Thanks to a bunch of centuries of music history, we now have a large set of rules for writing music, they are sometimes so precise that it can be tempting to ask a computer to follow them for you.
I've been curious about the results and difficulties of such a task so I've been trying a few times to program an automated composer/arranger.
My latest attempt is currently a 500 lines long java thing filled with missing features and todo lists (that might never be completed) but it can generate some interesting results already so I'm going to say some words about it as a possible postmortem.
In short, the goal of this project is to let the user define a set of parameters or constraints (such as a set of instruments, a given melody, bass line or anything in-between) and then generate a piece of music (just the midi score, not the actual sounds) by letting the software fill the blanks.
Here is the list of customizable parameters :
- number of beats in the song
this is currently defining the number of successive chords
- number of instruments
each instrument can be assigned a lowest and highest playable note, and maximum interval from it and the voice just below it, this is defaulted to the values for a typical string quartet
- preexisting notes
any note at any beat for any instrument can be defined, no matter what happens next the software will always keep those as requested
There is also a set of more experimental parameters that the user is allowed to tweak anyway :
- number of all possible notes
the default value here is 127, which makes sense for a MIDI export
- number of notes in an octave
note that some compositional behaviors such as avoiding specific intervals will always be aligned to the official number of chromatic semi-tones in that interval even though the acutal definition of a semi-tone would change depending on the number of notes in an octave. The best way to fix this would probably be to define intervals as rounded proportions of an octave.
- number and importance of degrees
other things being equal, the software will always favor one degree over another ; as an arguable degrees list (from best to worst) I settled for : I V IV II VI III VII
- known modes
while evaluating possible scales, the software is currently going through major and harmonic minor which seems quite restrictive, I'm going to say a few words about this later
For now I'm assuming the score is just a series of chords in which each instrument plays one note.
In order to handle various durations and more complex input melodies, I planned to :
- somehow define the ideal time subdivision of one beat (= number of notes contained in the same beat/chord)
- extract for each beat a list of models in which each predefined note was labeled as real part of the chord or not
- then choose the most relevant chord when defining the scales
- wait for the last part of the generation to re-inject the rejected notes along with other ornamentations
I haven't done any of these at the moment and am just working with plain chords where each note has the same duration (for longer chords I just duplicate them).

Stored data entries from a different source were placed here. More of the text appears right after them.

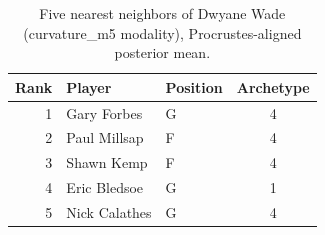 \begin{table}[htbp]
  \centering\small
  \begin{tabular}{rllc}
    \toprule
    Rank & Player & Position & Archetype \\
    \midrule
    1 & Gary Forbes & G & 4 \\
    2 & Paul Millsap & F & 4 \\
    3 & Shawn Kemp & F & 4 \\
    4 & Eric Bledsoe & G & 1 \\
    5 & Nick Calathes & G & 4 \\
    \bottomrule
  \end{tabular}
  \caption{Five nearest neighbors of Dwyane Wade (curvature_m5 modality), Procrustes-aligned posterior mean.}
  \label{tab:Dwyane_Wade_neighbors_curvature_m5}
\end{table}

We're going to speak about scales, chords, notes, and some of these concepts imply each other so let's start with a picture of how things can be seen :
These are various "pools" of notes (the actual octave of the note doesn't matter).
Number of notes in a chord or scale may vary ; scales we're going to look at are using 7 notes ; there are 12 notes in the chromatic scale.
There are many notes in the observable universe.
Let's consider this simple bass line that will serve as an example as I go through each step. listen
We're going to ask the algorithm to compose a few bars of music for a string quartet where this part should be played by the cello.
The first thing that is being defined is scales.
In the beginning all chords are assigned an "undefined" scale.
The algorithm will go through all scales, for each of them it will try to find the longest run (I mean the longest number of consecutive chords in the song where all predefined notes fit with the scale).
Then the algorithm will pick the scale with the longest run, apply it to the chords (replacing its "undefined" state) and then restart the operation on the remaining undefined chords until all of them are assigned a scale.
For instance here, the longest sequence found is F major in the middle of the tune, starting from the note labeled (3).
Most people would probably have started F major on the very first note (1) with some kind of altered Vth degree, but the algorithm doesn't know about those yet.
The second note (2) seems to be allowed in the F major part, but the algorithm prefers to wait for a potential Vth for the scale to change.
In the case of two equally long top runs, the one that allows for more usual degrees will be picked.
Here is what the algorithm settled to in the end.
Here should be the part where the algorithm tries to add predefined (or preferred) notes on its own in order to produce repeating pattern or contrapuntal structures as long as they fit with the scales.
That's one of the exciting extensions I hope I'll be able to experiment, but nothing about it is done at the moment.
Sidenote : Speaking of modes, I've noticed everybody seems to disagree on what a convenient interface should be when it comes to defining tonality.
For instance here it what the Adobe Audition auto-pitcher looks like (in its weird French machine-translated version) :
Apart from the only three choices (minor/major/chromatic) being restrictive and "minor" being arguably ambiguous, an autotune process should not have to care much whether a given note is the root for a mode, but just if it is present in it.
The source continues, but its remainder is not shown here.